Saved data entries
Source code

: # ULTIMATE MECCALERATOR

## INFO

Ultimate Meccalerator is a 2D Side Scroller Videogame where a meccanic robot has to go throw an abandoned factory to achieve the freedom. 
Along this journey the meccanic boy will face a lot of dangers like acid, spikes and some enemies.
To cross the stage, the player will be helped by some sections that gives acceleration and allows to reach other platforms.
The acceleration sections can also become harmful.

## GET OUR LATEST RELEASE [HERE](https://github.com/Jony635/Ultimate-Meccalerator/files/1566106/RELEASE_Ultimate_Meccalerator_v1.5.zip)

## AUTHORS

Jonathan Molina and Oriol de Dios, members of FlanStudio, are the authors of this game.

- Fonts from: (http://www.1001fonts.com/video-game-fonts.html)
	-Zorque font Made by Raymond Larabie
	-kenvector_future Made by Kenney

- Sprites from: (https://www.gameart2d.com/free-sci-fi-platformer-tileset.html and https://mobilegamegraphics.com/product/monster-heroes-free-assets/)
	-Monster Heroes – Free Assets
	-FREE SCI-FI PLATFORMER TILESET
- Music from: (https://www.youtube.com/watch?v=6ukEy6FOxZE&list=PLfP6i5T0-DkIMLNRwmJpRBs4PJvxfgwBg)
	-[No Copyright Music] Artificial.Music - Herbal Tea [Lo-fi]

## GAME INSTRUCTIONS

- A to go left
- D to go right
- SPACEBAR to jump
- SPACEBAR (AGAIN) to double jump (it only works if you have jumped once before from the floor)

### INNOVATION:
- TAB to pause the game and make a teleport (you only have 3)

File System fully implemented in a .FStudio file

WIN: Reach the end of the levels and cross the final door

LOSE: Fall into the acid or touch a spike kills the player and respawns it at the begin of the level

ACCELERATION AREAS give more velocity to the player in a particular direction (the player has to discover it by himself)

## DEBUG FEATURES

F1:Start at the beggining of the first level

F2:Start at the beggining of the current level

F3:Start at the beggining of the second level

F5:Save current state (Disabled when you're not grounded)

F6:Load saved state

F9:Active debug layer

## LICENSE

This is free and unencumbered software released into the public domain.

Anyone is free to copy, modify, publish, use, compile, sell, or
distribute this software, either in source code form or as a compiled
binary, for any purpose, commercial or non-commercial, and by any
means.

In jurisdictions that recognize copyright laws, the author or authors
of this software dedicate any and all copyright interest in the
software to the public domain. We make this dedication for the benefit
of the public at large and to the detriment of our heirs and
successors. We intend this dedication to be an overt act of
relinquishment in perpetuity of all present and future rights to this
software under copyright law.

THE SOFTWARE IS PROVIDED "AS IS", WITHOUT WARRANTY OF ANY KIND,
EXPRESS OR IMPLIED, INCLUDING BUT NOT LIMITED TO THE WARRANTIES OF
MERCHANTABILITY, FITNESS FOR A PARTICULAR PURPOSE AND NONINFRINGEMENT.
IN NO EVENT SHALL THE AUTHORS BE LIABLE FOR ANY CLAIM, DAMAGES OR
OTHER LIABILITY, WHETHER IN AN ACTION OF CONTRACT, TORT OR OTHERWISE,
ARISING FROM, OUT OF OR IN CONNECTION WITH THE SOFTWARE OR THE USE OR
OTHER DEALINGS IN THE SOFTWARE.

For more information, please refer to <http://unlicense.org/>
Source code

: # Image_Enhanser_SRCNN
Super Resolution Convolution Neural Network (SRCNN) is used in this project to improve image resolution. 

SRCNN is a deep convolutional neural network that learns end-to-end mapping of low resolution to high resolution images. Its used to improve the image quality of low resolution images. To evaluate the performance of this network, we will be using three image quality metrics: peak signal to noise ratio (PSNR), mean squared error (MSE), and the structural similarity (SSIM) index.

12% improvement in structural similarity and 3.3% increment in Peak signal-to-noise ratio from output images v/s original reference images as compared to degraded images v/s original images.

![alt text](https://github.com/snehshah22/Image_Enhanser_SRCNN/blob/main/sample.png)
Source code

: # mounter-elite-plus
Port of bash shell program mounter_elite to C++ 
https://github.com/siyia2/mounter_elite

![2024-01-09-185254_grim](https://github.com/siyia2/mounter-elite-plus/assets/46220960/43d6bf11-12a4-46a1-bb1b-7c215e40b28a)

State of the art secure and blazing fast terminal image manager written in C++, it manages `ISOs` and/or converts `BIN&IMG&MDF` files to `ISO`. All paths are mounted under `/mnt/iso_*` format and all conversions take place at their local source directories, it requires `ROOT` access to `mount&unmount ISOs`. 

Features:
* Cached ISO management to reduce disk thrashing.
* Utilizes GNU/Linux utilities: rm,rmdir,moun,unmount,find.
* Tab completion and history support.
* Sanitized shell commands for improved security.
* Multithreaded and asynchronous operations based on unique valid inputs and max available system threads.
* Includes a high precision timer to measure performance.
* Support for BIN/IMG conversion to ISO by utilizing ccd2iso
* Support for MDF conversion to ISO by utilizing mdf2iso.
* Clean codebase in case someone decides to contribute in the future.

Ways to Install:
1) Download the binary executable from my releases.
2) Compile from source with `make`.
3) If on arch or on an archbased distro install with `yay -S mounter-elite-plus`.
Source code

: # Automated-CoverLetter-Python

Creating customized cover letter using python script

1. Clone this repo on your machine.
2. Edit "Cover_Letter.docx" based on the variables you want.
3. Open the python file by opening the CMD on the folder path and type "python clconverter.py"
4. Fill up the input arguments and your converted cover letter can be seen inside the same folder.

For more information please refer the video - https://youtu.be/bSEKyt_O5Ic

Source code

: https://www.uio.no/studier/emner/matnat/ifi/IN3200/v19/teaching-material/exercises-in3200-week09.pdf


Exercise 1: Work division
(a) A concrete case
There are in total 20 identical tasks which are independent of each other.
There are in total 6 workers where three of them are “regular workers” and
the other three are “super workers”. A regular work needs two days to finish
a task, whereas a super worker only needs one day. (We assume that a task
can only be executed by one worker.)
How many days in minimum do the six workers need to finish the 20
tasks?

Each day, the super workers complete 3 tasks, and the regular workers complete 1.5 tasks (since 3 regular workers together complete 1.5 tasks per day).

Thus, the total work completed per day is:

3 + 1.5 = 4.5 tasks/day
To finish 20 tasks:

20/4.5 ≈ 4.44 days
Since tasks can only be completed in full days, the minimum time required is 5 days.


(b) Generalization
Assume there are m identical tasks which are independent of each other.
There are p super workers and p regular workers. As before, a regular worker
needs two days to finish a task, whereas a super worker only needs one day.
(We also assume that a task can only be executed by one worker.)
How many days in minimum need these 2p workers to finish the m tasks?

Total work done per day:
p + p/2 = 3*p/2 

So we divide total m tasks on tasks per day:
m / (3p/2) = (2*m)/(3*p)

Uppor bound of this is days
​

:: Task ::
Set down the records again in full. Match them exactly.

:: Task solution ::
Source code

: # ULTIMATE MECCALERATOR

## INFO

Ultimate Meccalerator is a 2D Side Scroller Videogame where a meccanic robot has to go throw an abandoned factory to achieve the freedom. 
Along this journey the meccanic boy will face a lot of dangers like acid, spikes and some enemies.
To cross the stage, the player will be helped by some sections that gives acceleration and allows to reach other platforms.
The acceleration sections can also become harmful.

## GET OUR LATEST RELEASE [HERE](https://github.com/Jony635/Ultimate-Meccalerator/files/1566106/RELEASE_Ultimate_Meccalerator_v1.5.zip)

## AUTHORS

Jonathan Molina and Oriol de Dios, members of FlanStudio, are the authors of this game.

- Fonts from: (http://www.1001fonts.com/video-game-fonts.html)
	-Zorque font Made by Raymond Larabie
	-kenvector_future Made by Kenney

- Sprites from: (https://www.gameart2d.com/free-sci-fi-platformer-tileset.html and https://mobilegamegraphics.com/product/monster-heroes-free-assets/)
	-Monster Heroes – Free Assets
	-FREE SCI-FI PLATFORMER TILESET
- Music from: (https://www.youtube.com/watch?v=6ukEy6FOxZE&list=PLfP6i5T0-DkIMLNRwmJpRBs4PJvxfgwBg)
	-[No Copyright Music] Artificial.Music - Herbal Tea [Lo-fi]

## GAME INSTRUCTIONS

- A to go left
- D to go right
- SPACEBAR to jump
- SPACEBAR (AGAIN) to double jump (it only works if you have jumped once before from the floor)

### INNOVATION:
- TAB to pause the game and make a teleport (you only have 3)

File System fully implemented in a .FStudio file

WIN: Reach the end of the levels and cross the final door

LOSE: Fall into the acid or touch a spike kills the player and respawns it at the begin of the level

ACCELERATION AREAS give more velocity to the player in a particular direction (the player has to discover it by himself)

## DEBUG FEATURES

F1:Start at the beggining of the first level

F2:Start at the beggining of the current level

F3:Start at the beggining of the second level

F5:Save current state (Disabled when you're not grounded)

F6:Load saved state

F9:Active debug layer

## LICENSE

This is free and unencumbered software released into the public domain.

Anyone is free to copy, modify, publish, use, compile, sell, or
distribute this software, either in source code form or as a compiled
binary, for any purpose, commercial or non-commercial, and by any
means.

In jurisdictions that recognize copyright laws, the author or authors
of this software dedicate any and all copyright interest in the
software to the public domain. We make this dedication for the benefit
of the public at large and to the detriment of our heirs and
successors. We intend this dedication to be an overt act of
relinquishment in perpetuity of all present and future rights to this
software under copyright law.

THE SOFTWARE IS PROVIDED "AS IS", WITHOUT WARRANTY OF ANY KIND,
EXPRESS OR IMPLIED, INCLUDING BUT NOT LIMITED TO THE WARRANTIES OF
MERCHANTABILITY, FITNESS FOR A PARTICULAR PURPOSE AND NONINFRINGEMENT.
IN NO EVENT SHALL THE AUTHORS BE LIABLE FOR ANY CLAIM, DAMAGES OR
OTHER LIABILITY, WHETHER IN AN ACTION OF CONTRACT, TORT OR OTHERWISE,
ARISING FROM, OUT OF OR IN CONNECTION WITH THE SOFTWARE OR THE USE OR
OTHER DEALINGS IN THE SOFTWARE.

For more information, please refer to <http://unlicense.org/>
Source code

: # Image_Enhanser_SRCNN
Super Resolution Convolution Neural Network (SRCNN) is used in this project to improve image resolution. 

SRCNN is a deep convolutional neural network that learns end-to-end mapping of low resolution to high resolution images. Its used to improve the image quality of low resolution images. To evaluate the performance of this network, we will be using three image quality metrics: peak signal to noise ratio (PSNR), mean squared error (MSE), and the structural similarity (SSIM) index.

12% improvement in structural similarity and 3.3% increment in Peak signal-to-noise ratio from output images v/s original reference images as compared to degraded images v/s original images.

![alt text](https://github.com/snehshah22/Image_Enhanser_SRCNN/blob/main/sample.png)
Source code

: # mounter-elite-plus
Port of bash shell program mounter_elite to C++ 
https://github.com/siyia2/mounter_elite

![2024-01-09-185254_grim](https://github.com/siyia2/mounter-elite-plus/assets/46220960/43d6bf11-12a4-46a1-bb1b-7c215e40b28a)

State of the art secure and blazing fast terminal image manager written in C++, it manages `ISOs` and/or converts `BIN&IMG&MDF` files to `ISO`. All paths are mounted under `/mnt/iso_*` format and all conversions take place at their local source directories, it requires `ROOT` access to `mount&unmount ISOs`. 

Features:
* Cached ISO management to reduce disk thrashing.
* Utilizes GNU/Linux utilities: rm,rmdir,moun,unmount,find.
* Tab completion and history support.
* Sanitized shell commands for improved security.
* Multithreaded and asynchronous operations based on unique valid inputs and max available system threads.
* Includes a high precision timer to measure performance.
* Support for BIN/IMG conversion to ISO by utilizing ccd2iso
* Support for MDF conversion to ISO by utilizing mdf2iso.
* Clean codebase in case someone decides to contribute in the future.

Ways to Install:
1) Download the binary executable from my releases.
2) Compile from source with `make`.
3) If on arch or on an archbased distro install with `yay -S mounter-elite-plus`.
Source code

: # Automated-CoverLetter-Python

Creating customized cover letter using python script

1. Clone this repo on your machine.
2. Edit "Cover_Letter.docx" based on the variables you want.
3. Open the python file by opening the CMD on the folder path and type "python clconverter.py"
4. Fill up the input arguments and your converted cover letter can be seen inside the same folder.

For more information please refer the video - https://youtu.be/bSEKyt_O5Ic

Source code

: https://www.uio.no/studier/emner/matnat/ifi/IN3200/v19/teaching-material/exercises-in3200-week09.pdf


Exercise 1: Work division
(a) A concrete case
There are in total 20 identical tasks which are independent of each other.
There are in total 6 workers where three of them are “regular workers” and
the other three are “super workers”. A regular work needs two days to finish
a task, whereas a super worker only needs one day. (We assume that a task
can only be executed by one worker.)
How many days in minimum do the six workers need to finish the 20
tasks?

Each day, the super workers complete 3 tasks, and the regular workers complete 1.5 tasks (since 3 regular workers together complete 1.5 tasks per day).

Thus, the total work completed per day is:

3 + 1.5 = 4.5 tasks/day
To finish 20 tasks:

20/4.5 ≈ 4.44 days
Since tasks can only be completed in full days, the minimum time required is 5 days.


(b) Generalization
Assume there are m identical tasks which are independent of each other.
There are p super workers and p regular workers. As before, a regular worker
needs two days to finish a task, whereas a super worker only needs one day.
(We also assume that a task can only be executed by one worker.)
How many days in minimum need these 2p workers to finish the m tasks?

Total work done per day:
p + p/2 = 3*p/2 

So we divide total m tasks on tasks per day:
m / (3p/2) = (2*m)/(3*p)

Uppor bound of this is days
​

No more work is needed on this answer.